• WHAT TO WORK ON:
Repeat the lines below exactly as written, please, from the line with "Data Cleaning: Remove" to the line with "Overfitting: There's a", both lines included, and no others.

• DATA SHOWN:
▬▬▬
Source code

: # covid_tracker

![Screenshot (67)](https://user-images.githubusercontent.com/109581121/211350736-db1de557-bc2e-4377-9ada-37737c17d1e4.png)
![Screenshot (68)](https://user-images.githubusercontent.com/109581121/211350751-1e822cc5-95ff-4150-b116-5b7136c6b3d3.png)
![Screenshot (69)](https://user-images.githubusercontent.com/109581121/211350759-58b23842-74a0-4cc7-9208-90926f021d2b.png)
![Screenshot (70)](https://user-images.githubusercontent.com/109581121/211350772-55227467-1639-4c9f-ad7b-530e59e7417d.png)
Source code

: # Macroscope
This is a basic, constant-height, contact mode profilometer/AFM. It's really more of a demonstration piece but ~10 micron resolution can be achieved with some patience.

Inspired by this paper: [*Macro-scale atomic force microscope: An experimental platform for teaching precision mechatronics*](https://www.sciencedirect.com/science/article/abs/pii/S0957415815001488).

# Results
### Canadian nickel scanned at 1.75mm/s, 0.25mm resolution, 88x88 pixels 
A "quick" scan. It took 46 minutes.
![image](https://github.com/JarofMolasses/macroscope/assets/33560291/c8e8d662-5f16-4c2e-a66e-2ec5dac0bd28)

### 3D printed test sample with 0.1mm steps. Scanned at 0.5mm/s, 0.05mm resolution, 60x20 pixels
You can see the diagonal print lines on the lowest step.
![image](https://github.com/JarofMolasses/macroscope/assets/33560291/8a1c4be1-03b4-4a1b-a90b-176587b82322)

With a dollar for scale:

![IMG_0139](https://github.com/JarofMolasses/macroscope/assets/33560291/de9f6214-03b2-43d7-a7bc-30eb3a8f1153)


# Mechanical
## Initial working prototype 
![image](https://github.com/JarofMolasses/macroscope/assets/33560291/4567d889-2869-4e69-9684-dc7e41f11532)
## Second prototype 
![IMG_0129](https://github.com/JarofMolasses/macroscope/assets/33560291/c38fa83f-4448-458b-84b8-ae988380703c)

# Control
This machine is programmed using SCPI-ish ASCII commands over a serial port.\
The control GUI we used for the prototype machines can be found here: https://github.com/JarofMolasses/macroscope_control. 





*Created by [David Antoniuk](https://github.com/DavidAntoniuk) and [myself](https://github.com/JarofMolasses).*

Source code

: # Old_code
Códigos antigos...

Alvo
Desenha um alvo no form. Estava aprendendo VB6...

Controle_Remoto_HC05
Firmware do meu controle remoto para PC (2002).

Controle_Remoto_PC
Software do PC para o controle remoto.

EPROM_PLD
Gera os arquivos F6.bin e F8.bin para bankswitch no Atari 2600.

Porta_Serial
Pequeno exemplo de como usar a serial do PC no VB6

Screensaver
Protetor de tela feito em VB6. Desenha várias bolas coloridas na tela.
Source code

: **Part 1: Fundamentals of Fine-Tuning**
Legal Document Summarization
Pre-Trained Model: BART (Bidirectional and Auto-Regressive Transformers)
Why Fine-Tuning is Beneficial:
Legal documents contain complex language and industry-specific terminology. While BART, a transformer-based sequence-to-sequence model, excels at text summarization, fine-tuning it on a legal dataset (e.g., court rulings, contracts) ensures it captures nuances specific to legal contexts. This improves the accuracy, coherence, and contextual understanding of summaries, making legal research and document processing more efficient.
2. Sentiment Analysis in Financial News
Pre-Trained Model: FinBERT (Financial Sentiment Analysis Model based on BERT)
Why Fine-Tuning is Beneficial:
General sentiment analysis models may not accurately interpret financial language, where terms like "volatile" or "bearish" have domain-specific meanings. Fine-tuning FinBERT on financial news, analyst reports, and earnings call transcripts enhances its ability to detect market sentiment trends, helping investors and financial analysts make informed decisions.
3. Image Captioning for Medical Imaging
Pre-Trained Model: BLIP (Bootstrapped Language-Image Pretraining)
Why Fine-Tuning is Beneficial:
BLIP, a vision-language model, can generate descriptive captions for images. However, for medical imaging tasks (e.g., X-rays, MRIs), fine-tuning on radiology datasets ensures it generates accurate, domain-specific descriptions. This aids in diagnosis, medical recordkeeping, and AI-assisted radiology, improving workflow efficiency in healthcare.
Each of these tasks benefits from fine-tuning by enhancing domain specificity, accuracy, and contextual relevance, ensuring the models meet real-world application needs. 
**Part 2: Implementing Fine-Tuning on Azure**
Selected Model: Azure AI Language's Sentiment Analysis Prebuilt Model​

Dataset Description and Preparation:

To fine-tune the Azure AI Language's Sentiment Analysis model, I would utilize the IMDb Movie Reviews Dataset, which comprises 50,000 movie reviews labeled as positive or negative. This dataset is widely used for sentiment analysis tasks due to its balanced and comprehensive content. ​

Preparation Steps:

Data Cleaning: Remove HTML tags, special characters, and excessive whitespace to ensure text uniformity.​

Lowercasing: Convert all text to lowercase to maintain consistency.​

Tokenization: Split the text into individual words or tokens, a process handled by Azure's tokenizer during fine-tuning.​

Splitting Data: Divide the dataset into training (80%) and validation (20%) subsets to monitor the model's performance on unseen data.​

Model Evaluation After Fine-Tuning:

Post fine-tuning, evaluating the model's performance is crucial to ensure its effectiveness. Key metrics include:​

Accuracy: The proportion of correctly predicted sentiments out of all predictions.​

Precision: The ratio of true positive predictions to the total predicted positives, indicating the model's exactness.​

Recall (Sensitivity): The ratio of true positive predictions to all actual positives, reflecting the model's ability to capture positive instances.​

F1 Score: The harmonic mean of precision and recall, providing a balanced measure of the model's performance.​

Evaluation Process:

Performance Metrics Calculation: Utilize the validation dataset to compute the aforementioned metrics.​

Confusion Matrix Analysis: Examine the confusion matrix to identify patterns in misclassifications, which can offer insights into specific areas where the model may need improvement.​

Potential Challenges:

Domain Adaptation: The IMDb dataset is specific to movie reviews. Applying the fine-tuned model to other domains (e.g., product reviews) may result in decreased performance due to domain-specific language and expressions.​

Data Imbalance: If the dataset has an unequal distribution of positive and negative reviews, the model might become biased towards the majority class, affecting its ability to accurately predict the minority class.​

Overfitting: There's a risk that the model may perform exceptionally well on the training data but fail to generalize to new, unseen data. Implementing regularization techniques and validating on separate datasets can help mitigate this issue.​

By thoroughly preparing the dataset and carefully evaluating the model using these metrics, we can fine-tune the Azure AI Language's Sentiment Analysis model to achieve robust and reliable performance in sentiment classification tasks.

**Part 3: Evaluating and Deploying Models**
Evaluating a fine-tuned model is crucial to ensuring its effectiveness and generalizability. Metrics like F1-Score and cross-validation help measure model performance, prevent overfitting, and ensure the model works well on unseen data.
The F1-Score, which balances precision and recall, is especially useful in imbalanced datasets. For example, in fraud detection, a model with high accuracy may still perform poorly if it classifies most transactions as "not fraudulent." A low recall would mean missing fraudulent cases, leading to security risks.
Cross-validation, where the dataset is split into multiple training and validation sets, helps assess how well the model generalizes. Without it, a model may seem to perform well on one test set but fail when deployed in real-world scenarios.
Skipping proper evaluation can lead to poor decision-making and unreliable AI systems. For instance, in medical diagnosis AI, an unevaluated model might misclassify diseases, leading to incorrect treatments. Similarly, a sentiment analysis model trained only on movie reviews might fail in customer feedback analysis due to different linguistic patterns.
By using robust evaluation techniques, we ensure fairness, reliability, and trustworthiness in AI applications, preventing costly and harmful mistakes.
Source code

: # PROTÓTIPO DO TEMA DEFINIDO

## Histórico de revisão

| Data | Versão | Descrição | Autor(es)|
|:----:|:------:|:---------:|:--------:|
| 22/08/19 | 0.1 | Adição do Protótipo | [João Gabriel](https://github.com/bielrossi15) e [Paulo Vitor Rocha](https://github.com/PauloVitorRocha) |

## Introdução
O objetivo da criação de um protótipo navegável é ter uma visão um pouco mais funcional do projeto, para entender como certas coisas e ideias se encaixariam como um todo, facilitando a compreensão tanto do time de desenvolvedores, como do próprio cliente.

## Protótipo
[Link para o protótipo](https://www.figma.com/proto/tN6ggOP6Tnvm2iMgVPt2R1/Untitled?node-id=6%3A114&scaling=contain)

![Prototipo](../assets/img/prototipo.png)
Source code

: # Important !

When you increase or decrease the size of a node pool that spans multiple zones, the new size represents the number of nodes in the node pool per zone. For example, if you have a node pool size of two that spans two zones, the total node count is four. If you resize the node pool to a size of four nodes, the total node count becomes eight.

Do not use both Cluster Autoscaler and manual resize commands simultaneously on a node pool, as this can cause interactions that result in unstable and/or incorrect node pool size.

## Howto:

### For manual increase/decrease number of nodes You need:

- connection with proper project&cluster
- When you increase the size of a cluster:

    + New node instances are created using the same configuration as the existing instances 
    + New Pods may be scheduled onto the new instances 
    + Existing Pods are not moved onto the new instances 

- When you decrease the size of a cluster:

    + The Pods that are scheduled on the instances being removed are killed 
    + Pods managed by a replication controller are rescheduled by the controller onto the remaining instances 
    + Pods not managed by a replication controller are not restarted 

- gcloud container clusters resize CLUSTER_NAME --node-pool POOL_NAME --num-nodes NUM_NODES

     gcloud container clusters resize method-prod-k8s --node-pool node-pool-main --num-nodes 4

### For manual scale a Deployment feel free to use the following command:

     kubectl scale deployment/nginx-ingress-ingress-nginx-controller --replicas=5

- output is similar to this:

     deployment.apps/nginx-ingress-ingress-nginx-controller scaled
▬▬▬
• ANSWER TO THIS EXERCISE:
Data Cleaning: Remove HTML tags, special characters, and excessive whitespace to ensure text uniformity.​

Lowercasing: Convert all text to lowercase to maintain consistency.​

Tokenization: Split the text into individual words or tokens, a process handled by Azure's tokenizer during fine-tuning.​

Splitting Data: Divide the dataset into training (80%) and validation (20%) subsets to monitor the model's performance on unseen data.​

Model Evaluation After Fine-Tuning:

Post fine-tuning, evaluating the model's performance is crucial to ensure its effectiveness. Key metrics include:​

Accuracy: The proportion of correctly predicted sentiments out of all predictions.​

Precision: The ratio of true positive predictions to the total predicted positives, indicating the model's exactness.​

Recall (Sensitivity): The ratio of true positive predictions to all actual positives, reflecting the model's ability to capture positive instances.​

F1 Score: The harmonic mean of precision and recall, providing a balanced measure of the model's performance.​

Evaluation Process:

Performance Metrics Calculation: Utilize the validation dataset to compute the aforementioned metrics.​

Confusion Matrix Analysis: Examine the confusion matrix to identify patterns in misclassifications, which can offer insights into specific areas where the model may need improvement.​

Potential Challenges:

Domain Adaptation: The IMDb dataset is specific to movie reviews. Applying the fine-tuned model to other domains (e.g., product reviews) may result in decreased performance due to domain-specific language and expressions.​

Data Imbalance: If the dataset has an unequal distribution of positive and negative reviews, the model might become biased towards the majority class, affecting its ability to accurately predict the minority class.​

Overfitting: There's a risk that the model may perform exceptionally well on the training data but fail to generalize to new, unseen data. Implementing regularization techniques and validating on separate datasets can help mitigate this issue.​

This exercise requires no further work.